[EXERCISE REQUIREMENTS]
Transcribe each entry so that nothing differs from the original.

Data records
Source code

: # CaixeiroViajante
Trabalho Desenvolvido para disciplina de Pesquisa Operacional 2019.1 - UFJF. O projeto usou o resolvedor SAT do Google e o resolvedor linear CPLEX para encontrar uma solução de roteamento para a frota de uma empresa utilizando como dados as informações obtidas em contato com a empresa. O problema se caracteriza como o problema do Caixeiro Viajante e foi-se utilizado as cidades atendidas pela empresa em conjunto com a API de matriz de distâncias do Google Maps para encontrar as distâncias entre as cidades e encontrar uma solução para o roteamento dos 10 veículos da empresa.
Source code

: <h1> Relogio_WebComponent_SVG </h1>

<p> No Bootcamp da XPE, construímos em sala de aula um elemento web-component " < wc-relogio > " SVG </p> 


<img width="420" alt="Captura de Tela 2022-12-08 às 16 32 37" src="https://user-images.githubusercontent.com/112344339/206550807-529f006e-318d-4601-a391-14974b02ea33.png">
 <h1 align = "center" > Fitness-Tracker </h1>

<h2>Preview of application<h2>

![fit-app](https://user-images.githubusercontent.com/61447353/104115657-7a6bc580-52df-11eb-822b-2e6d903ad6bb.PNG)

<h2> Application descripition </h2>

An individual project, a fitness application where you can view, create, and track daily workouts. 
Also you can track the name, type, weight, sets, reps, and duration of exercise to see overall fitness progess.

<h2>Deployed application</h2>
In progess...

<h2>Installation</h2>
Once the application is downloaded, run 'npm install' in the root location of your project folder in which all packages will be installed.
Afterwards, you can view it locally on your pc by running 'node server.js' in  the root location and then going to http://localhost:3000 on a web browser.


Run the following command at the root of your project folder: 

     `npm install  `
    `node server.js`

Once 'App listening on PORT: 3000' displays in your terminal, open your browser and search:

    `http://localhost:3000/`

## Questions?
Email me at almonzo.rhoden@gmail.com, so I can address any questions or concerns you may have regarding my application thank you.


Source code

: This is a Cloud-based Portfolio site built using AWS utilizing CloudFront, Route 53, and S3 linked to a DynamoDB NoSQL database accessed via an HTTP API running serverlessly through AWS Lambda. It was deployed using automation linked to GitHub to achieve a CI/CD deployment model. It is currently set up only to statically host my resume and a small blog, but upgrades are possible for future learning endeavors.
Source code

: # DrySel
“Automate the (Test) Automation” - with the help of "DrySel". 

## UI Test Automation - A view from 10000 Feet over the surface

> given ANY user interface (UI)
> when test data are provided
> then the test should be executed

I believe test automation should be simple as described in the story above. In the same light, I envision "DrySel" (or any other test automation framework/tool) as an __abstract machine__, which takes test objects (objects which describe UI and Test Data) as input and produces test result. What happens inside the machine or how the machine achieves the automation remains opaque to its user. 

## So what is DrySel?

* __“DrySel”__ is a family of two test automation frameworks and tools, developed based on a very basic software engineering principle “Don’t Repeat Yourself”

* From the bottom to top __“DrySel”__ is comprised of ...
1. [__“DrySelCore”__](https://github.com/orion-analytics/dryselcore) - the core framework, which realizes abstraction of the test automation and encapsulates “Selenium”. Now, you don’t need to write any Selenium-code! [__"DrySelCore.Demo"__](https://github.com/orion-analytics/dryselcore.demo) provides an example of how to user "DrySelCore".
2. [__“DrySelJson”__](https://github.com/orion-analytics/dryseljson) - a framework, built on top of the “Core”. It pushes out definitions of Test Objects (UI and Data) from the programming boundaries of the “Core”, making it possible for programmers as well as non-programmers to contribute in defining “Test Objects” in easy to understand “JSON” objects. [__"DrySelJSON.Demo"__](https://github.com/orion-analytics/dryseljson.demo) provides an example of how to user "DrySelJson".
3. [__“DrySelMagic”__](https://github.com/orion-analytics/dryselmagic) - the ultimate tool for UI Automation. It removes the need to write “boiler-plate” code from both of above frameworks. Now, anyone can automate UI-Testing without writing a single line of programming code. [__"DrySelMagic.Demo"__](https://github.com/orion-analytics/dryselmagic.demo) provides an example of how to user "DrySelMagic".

[OUTPUT OF THE EXERCISE]
Source code

: # CaixeiroViajante
Trabalho Desenvolvido para disciplina de Pesquisa Operacional 2019.1 - UFJF. O projeto usou o resolvedor SAT do Google e o resolvedor linear CPLEX para encontrar uma solução de roteamento para a frota de uma empresa utilizando como dados as informações obtidas em contato com a empresa. O problema se caracteriza como o problema do Caixeiro Viajante e foi-se utilizado as cidades atendidas pela empresa em conjunto com a API de matriz de distâncias do Google Maps para encontrar as distâncias entre as cidades e encontrar uma solução para o roteamento dos 10 veículos da empresa.
Source code

: <h1> Relogio_WebComponent_SVG </h1>

<p> No Bootcamp da XPE, construímos em sala de aula um elemento web-component " < wc-relogio > " SVG </p> 


<img width="420" alt="Captura de Tela 2022-12-08 às 16 32 37" src="https://user-images.githubusercontent.com/112344339/206550807-529f006e-318d-4601-a391-14974b02ea33.png">
 <h1 align = "center" > Fitness-Tracker </h1>

<h2>Preview of application<h2>

![fit-app](https://user-images.githubusercontent.com/61447353/104115657-7a6bc580-52df-11eb-822b-2e6d903ad6bb.PNG)

<h2> Application descripition </h2>

An individual project, a fitness application where you can view, create, and track daily workouts. 
Also you can track the name, type, weight, sets, reps, and duration of exercise to see overall fitness progess.

<h2>Deployed application</h2>
In progess...

<h2>Installation</h2>
Once the application is downloaded, run 'npm install' in the root location of your project folder in which all packages will be installed.
Afterwards, you can view it locally on your pc by running 'node server.js' in  the root location and then going to http://localhost:3000 on a web browser.


Run the following command at the root of your project folder: 

     `npm install  `
    `node server.js`

Once 'App listening on PORT: 3000' displays in your terminal, open your browser and search:

    `http://localhost:3000/`

## Questions?
Email me at almonzo.rhoden@gmail.com, so I can address any questions or concerns you may have regarding my application thank you.


Source code

: This is a Cloud-based Portfolio site built using AWS utilizing CloudFront, Route 53, and S3 linked to a DynamoDB NoSQL database accessed via an HTTP API running serverlessly through AWS Lambda. It was deployed using automation linked to GitHub to achieve a CI/CD deployment model. It is currently set up only to statically host my resume and a small blog, but upgrades are possible for future learning endeavors.
Source code

: # DrySel
“Automate the (Test) Automation” - with the help of "DrySel". 

## UI Test Automation - A view from 10000 Feet over the surface

> given ANY user interface (UI)
> when test data are provided
> then the test should be executed

I believe test automation should be simple as described in the story above. In the same light, I envision "DrySel" (or any other test automation framework/tool) as an __abstract machine__, which takes test objects (objects which describe UI and Test Data) as input and produces test result. What happens inside the machine or how the machine achieves the automation remains opaque to its user. 

## So what is DrySel?

* __“DrySel”__ is a family of two test automation frameworks and tools, developed based on a very basic software engineering principle “Don’t Repeat Yourself”

* From the bottom to top __“DrySel”__ is comprised of ...
1. [__“DrySelCore”__](https://github.com/orion-analytics/dryselcore) - the core framework, which realizes abstraction of the test automation and encapsulates “Selenium”. Now, you don’t need to write any Selenium-code! [__"DrySelCore.Demo"__](https://github.com/orion-analytics/dryselcore.demo) provides an example of how to user "DrySelCore".
2. [__“DrySelJson”__](https://github.com/orion-analytics/dryseljson) - a framework, built on top of the “Core”. It pushes out definitions of Test Objects (UI and Data) from the programming boundaries of the “Core”, making it possible for programmers as well as non-programmers to contribute in defining “Test Objects” in easy to understand “JSON” objects. [__"DrySelJSON.Demo"__](https://github.com/orion-analytics/dryseljson.demo) provides an example of how to user "DrySelJson".
3. [__“DrySelMagic”__](https://github.com/orion-analytics/dryselmagic) - the ultimate tool for UI Automation. It removes the need to write “boiler-plate” code from both of above frameworks. Now, anyone can automate UI-Testing without writing a single line of programming code. [__"DrySelMagic.Demo"__](https://github.com/orion-analytics/dryselmagic.demo) provides an example of how to user "DrySelMagic".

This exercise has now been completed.